Thank you freelance. I think once this is behind us then that's an avenue we need to explore if we can bring ourselves to try again. I'm hoping to find out in this pregnancy whether it's a dodgy embryo or whether my body is destroying them
I've ordered the "Coming to Term" book someone recommended but it's been v slow arriving, and I've already read Lesley Regan's book. Can you recommend a good website or book to learn about NK cells?
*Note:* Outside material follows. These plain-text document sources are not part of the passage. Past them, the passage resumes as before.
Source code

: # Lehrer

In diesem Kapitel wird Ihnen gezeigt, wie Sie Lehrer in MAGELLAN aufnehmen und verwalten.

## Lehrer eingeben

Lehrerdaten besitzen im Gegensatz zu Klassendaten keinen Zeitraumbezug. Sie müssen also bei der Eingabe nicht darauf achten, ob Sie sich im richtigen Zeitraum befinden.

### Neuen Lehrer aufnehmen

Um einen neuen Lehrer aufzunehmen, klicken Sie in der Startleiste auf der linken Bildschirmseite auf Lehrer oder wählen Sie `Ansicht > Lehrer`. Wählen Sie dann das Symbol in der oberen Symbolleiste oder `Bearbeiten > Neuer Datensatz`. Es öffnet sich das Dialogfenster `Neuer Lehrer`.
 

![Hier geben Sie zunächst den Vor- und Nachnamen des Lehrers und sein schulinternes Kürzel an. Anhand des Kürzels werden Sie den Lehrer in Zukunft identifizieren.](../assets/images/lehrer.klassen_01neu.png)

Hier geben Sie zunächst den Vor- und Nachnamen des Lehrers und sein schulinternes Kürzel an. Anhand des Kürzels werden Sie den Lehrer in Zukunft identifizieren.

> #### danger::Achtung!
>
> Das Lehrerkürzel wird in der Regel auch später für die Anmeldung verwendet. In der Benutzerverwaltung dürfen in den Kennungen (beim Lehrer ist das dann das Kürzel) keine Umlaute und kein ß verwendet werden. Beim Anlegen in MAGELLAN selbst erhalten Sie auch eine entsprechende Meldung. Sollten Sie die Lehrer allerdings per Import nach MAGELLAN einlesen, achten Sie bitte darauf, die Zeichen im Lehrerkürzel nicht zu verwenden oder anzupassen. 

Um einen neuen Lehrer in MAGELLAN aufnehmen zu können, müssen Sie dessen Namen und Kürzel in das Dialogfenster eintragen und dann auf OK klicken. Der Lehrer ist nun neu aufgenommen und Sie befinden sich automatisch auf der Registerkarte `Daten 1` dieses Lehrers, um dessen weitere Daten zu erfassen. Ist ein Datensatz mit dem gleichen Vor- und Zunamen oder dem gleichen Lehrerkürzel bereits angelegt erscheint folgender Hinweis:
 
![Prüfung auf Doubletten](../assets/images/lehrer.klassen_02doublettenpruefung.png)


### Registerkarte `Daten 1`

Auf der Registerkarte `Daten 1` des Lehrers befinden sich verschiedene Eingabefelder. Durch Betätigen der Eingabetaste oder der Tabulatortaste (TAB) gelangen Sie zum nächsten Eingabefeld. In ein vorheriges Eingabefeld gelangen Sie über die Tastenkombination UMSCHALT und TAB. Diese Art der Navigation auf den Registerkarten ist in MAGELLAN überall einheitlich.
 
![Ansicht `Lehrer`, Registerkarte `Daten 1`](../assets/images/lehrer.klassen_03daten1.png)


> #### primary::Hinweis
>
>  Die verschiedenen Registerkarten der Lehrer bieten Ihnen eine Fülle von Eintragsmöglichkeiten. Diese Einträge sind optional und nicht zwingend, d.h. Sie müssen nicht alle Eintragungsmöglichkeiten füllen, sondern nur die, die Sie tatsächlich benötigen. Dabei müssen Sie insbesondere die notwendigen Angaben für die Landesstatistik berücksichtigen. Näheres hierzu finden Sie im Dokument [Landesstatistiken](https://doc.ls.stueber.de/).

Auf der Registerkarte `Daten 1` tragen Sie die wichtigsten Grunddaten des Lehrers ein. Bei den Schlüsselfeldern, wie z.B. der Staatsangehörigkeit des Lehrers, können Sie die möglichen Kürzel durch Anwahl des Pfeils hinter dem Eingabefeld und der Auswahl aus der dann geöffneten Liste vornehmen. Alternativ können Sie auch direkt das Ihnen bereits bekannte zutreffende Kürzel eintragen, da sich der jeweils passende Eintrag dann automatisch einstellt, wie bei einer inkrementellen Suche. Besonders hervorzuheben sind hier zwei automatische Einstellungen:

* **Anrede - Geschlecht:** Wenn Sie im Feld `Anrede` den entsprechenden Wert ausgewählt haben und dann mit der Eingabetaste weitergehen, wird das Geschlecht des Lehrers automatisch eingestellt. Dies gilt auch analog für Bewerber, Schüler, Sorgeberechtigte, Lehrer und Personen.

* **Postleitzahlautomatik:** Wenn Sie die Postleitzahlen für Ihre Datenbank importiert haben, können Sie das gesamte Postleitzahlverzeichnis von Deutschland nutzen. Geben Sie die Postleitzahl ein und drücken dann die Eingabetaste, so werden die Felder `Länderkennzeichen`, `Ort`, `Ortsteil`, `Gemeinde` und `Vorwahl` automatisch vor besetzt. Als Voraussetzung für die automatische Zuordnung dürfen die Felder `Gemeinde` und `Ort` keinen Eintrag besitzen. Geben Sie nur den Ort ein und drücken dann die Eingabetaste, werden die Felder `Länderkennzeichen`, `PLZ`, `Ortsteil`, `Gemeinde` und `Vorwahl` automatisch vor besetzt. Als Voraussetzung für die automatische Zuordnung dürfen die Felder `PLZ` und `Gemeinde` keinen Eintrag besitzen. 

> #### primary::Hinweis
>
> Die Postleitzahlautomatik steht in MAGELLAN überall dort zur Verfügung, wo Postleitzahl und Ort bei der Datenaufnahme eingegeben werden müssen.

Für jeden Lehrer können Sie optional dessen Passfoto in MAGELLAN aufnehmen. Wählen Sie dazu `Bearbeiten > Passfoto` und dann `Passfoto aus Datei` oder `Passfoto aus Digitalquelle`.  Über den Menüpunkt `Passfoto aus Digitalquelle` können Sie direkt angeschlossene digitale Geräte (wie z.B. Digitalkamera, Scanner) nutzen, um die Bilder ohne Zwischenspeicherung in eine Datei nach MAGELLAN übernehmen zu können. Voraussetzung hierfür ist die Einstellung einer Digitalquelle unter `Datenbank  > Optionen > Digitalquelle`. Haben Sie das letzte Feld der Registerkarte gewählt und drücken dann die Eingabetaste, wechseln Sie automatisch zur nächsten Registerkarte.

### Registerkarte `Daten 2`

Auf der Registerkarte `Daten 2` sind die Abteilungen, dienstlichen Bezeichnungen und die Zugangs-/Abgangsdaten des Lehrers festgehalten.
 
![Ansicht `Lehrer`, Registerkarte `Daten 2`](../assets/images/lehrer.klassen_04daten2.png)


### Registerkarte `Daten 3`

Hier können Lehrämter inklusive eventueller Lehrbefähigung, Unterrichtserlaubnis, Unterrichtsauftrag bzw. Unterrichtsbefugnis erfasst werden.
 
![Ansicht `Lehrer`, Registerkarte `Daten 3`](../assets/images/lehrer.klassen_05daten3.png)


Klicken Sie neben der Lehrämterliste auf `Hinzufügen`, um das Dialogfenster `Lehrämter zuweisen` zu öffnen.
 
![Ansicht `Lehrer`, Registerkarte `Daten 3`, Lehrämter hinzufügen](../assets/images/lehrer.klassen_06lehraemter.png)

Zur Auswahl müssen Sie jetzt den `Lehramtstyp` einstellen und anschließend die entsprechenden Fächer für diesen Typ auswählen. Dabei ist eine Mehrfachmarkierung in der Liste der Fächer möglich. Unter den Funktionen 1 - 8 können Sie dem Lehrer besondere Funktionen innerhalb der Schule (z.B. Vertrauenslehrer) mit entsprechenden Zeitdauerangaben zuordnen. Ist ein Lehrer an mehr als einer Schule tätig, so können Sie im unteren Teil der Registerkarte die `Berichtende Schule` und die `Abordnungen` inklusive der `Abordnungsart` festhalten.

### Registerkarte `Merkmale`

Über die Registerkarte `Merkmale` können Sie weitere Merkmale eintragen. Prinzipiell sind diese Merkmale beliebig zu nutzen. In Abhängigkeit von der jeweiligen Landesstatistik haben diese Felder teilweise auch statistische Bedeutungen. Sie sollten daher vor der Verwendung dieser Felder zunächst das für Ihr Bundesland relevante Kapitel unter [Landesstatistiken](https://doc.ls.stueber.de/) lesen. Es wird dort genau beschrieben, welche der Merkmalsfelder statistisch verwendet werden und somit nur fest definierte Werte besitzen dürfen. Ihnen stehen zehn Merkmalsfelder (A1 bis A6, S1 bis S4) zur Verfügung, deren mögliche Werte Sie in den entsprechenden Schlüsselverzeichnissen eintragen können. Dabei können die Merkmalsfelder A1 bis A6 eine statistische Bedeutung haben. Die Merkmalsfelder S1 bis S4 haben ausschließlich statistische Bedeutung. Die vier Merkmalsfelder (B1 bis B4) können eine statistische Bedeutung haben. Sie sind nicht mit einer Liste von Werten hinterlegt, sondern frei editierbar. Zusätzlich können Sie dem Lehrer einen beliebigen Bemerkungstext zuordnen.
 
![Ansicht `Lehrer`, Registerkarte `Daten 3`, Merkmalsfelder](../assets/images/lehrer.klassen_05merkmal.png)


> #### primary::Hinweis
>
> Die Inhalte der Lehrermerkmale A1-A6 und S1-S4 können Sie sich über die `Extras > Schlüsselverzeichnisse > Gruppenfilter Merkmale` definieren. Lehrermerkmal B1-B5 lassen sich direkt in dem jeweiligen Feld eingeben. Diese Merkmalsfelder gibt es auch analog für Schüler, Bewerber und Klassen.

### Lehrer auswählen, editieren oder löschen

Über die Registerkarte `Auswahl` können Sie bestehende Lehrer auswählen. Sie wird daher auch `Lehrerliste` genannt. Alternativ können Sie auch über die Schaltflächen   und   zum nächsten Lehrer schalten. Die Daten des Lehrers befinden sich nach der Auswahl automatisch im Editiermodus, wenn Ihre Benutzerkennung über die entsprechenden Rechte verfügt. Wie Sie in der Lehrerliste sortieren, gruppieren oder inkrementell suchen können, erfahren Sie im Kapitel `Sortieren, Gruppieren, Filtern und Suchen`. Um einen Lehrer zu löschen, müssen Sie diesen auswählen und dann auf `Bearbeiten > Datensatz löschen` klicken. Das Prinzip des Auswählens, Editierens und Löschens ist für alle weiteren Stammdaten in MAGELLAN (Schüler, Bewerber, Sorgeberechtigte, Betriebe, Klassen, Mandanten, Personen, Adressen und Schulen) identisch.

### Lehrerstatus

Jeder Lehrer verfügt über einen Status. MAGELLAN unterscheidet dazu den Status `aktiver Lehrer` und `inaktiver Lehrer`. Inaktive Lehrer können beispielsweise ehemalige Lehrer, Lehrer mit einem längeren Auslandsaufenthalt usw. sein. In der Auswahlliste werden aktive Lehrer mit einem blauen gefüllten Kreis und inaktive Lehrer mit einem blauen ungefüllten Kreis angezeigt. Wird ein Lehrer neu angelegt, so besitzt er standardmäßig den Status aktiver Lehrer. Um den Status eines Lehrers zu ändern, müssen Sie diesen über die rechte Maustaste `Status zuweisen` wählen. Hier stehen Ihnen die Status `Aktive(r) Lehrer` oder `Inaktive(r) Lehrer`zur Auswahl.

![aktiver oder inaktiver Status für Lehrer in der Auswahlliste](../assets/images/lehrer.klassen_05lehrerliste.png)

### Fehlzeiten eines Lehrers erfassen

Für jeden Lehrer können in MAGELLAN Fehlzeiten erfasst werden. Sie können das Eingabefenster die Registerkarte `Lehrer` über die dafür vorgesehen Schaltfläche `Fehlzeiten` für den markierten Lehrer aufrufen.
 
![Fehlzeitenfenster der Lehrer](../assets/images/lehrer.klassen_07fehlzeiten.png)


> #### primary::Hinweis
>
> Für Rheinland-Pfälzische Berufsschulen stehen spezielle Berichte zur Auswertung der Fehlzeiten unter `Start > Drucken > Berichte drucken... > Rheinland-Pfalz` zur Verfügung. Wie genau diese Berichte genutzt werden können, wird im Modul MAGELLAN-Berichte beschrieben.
Yes get Is Your Body Baby Friendly by Dr Beer. He was a pioneer in this area. Recurrent miscarriage is truly shit. I know you're feeling horrible right now. I know after my third I went headlong into research mode but actually found out about nk cells on the MN mc boards! Without those I don't think I would have had DS. Don't stop looking for answers just yet.

Thanks, I will.

Baking tins have pm'd you.

I've had TORCH screen, swabs, uterus/ovary scan, hormones (FSH/LH) thyroid tests, raft of tests for APS, clotting and autoimmune disorders, antimullerian hormone, full blood counts and ferritin.
My miscarriages have all happened between 8+10 weeks, first and this one will be after a heartbeat has been seen, not scanned before they happened in MC2+3 so don't really know how far the baby got.
I don't really believe I'm "just unlucky" but that's what I keep being told!
I'm looking into testing for NK cells, particularly if I'm able to get this embryo tested and it doesn't have any chromosome problems.
Any other suggestions where to go from here appreciated.